The world has reached the point of maximum oil output and production levels will halve by 2030 — a situation that will eventually lead to war and disaster, a report claims.

The physicist Niels Bohr said, “Prediction is very difficult, especially if it’s about the future.” Some time has passed and we can see how this particular prediction has panned out.

In 2006 the world produced about 72 million barrels of oil a day. Last year (despite an ongoing financial slump) the world produced about 73 million barrels of oil a day. If this is a decline, we’re doing it wrong.

We aren’t scraping the bottom of the barrel. Huge new reserves have been discovered. 6 trillion barrels were found in the Green River Formation on the Colorado / Wyoming border. Another 233 billion barrels were found under some place called Coober Pedy, Australia. To put that perspective, little Coober Pedy has about as much oil as Saudi Arabia. Colorado has 30 times as much.

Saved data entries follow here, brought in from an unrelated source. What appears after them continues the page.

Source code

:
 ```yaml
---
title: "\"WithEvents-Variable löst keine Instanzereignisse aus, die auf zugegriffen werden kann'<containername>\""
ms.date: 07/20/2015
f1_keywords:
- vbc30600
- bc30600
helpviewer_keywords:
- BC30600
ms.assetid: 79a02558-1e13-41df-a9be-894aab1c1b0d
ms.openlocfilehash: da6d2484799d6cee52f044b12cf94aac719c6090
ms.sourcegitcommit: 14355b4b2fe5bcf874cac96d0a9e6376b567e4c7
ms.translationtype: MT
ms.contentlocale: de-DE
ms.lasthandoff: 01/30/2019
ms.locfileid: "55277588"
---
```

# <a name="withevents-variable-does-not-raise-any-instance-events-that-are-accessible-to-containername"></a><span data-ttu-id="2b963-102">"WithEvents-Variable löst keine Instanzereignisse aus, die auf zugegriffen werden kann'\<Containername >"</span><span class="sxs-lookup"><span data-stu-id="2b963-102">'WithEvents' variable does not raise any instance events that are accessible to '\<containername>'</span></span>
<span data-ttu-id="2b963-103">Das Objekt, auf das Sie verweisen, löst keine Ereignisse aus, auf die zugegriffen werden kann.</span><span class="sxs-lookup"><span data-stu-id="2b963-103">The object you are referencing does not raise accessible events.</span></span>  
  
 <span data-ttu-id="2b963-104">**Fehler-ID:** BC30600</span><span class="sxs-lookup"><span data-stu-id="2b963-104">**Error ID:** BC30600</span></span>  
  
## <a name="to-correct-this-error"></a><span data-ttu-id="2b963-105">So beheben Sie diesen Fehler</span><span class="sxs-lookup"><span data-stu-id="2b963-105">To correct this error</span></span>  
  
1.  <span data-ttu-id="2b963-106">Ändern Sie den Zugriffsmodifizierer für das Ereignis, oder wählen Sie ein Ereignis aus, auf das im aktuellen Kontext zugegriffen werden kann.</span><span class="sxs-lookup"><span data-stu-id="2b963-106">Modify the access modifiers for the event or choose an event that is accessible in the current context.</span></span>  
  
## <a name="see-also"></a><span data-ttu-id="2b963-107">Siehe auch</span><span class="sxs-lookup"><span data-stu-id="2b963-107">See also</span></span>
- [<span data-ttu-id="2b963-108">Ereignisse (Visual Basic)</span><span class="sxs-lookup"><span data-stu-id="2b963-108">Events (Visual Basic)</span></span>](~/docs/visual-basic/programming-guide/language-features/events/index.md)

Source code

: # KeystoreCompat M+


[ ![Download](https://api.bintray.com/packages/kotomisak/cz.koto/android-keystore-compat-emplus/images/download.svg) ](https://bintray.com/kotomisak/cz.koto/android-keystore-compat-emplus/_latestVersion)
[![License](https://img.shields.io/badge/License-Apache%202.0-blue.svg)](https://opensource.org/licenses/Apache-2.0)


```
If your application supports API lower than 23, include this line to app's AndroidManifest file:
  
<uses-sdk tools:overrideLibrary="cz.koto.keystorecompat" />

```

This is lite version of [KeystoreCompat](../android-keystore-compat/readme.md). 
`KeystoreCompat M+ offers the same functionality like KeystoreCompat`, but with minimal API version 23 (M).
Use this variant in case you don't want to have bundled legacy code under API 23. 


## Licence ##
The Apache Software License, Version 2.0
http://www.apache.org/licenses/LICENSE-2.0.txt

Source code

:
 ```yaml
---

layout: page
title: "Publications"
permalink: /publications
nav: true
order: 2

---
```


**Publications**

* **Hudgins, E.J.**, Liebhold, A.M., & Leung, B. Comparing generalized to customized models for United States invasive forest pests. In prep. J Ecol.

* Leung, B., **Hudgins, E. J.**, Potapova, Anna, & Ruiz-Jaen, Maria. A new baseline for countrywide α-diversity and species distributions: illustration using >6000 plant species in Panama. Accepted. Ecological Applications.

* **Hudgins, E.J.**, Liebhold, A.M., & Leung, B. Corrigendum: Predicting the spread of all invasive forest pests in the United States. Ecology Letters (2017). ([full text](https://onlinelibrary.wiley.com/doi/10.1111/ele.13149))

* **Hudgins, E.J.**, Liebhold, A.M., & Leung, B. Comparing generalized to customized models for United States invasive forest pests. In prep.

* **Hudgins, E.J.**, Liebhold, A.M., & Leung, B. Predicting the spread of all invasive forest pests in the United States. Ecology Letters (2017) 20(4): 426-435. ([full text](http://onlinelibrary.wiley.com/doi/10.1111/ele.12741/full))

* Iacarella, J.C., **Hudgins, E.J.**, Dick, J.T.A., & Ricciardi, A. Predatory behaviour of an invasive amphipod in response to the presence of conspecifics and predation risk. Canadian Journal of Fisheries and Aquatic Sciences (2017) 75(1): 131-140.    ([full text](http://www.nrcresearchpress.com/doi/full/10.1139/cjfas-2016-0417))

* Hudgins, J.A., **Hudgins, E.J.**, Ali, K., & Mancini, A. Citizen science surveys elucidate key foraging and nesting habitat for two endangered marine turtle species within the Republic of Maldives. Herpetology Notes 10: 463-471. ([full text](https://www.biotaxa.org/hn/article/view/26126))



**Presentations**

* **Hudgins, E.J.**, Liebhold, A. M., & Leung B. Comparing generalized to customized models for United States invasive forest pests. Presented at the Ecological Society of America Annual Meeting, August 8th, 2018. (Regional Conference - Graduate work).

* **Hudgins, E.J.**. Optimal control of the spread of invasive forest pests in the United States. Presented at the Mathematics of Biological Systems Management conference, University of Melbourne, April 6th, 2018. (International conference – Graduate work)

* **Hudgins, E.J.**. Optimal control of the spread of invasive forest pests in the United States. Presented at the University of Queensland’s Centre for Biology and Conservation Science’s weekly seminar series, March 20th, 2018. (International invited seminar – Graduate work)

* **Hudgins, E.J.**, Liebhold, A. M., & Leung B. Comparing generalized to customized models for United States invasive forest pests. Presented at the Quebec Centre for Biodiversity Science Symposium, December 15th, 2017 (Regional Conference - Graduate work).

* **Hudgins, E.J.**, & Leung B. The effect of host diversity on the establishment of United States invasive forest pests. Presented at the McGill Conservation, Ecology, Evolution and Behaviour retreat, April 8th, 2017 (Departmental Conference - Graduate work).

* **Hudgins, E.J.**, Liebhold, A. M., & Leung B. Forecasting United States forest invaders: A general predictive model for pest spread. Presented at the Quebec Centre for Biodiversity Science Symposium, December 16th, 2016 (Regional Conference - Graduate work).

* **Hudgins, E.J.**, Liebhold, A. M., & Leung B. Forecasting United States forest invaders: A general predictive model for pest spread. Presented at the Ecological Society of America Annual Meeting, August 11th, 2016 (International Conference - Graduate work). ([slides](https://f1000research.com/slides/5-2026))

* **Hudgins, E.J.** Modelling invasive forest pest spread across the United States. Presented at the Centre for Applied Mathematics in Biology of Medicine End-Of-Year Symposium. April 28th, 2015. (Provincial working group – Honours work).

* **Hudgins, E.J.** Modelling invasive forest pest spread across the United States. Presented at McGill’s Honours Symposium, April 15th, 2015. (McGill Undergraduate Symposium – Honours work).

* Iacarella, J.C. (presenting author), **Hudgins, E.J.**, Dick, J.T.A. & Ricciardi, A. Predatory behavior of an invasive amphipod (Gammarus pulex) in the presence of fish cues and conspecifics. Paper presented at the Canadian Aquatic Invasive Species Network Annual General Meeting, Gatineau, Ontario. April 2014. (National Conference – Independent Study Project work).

It wasn’t just oil — new sources of all sorts of petroleum have been found. Fracking, an environmentally controversial but undeniably effective way of sucking natural gas up from deep underground, pushed the price of that gas down so low that oil imports were noticeably affected as big power-generating companies switched to cheaper gas. Just last month, a Japanese company started mining methane clathrate from the sea-bed. Methane clathrate, nicknamed fire-ice, is by far the world’s most abundant petroleum source. There’s more fire-ice on Earth than there is oil, gas, and coal put together and up until now, it’s been completely untapped.

Peak Oil has been pushed off for the foreseeable future.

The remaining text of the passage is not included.